Records from a collection
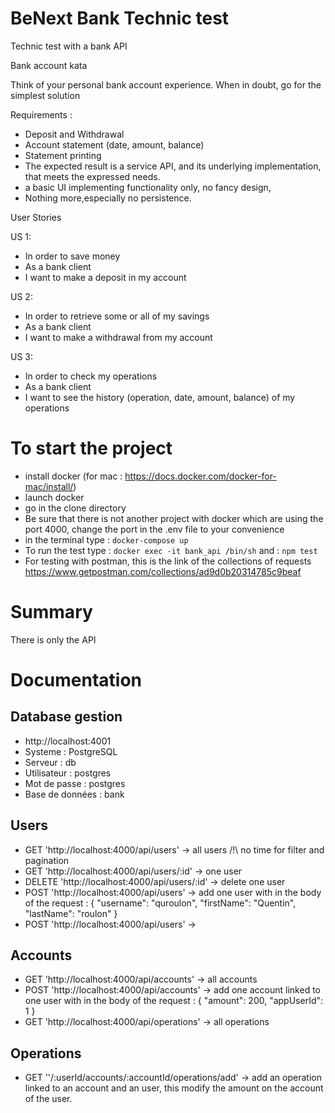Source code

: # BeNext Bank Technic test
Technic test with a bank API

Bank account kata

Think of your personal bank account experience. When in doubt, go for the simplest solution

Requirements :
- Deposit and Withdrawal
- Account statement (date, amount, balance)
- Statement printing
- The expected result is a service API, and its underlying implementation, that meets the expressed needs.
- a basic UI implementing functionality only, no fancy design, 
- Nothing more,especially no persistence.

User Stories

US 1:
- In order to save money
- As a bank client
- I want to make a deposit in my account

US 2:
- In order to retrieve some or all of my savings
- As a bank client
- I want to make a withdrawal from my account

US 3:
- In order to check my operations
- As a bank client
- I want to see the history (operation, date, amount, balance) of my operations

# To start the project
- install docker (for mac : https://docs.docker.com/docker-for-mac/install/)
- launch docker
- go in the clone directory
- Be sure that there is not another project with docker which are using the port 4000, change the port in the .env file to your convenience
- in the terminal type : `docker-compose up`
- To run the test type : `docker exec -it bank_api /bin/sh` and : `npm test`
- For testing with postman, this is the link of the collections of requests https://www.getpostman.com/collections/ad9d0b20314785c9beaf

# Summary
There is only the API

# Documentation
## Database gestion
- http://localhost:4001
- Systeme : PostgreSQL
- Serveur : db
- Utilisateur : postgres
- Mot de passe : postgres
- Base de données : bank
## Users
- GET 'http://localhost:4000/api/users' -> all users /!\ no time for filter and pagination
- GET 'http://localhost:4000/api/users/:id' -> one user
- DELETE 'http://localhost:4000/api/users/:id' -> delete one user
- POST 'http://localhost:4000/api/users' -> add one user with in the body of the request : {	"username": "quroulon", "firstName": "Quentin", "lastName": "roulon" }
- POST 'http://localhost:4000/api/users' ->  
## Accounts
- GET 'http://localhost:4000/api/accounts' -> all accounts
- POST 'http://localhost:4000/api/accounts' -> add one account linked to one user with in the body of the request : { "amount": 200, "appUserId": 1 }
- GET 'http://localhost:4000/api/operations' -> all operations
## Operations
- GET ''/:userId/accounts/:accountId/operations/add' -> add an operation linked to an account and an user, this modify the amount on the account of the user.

_Activity_
Check each line above for "make" and return the ones that have it.

_Result of this exercise_
- I want to make a deposit in my account
- I want to make a withdrawal from my account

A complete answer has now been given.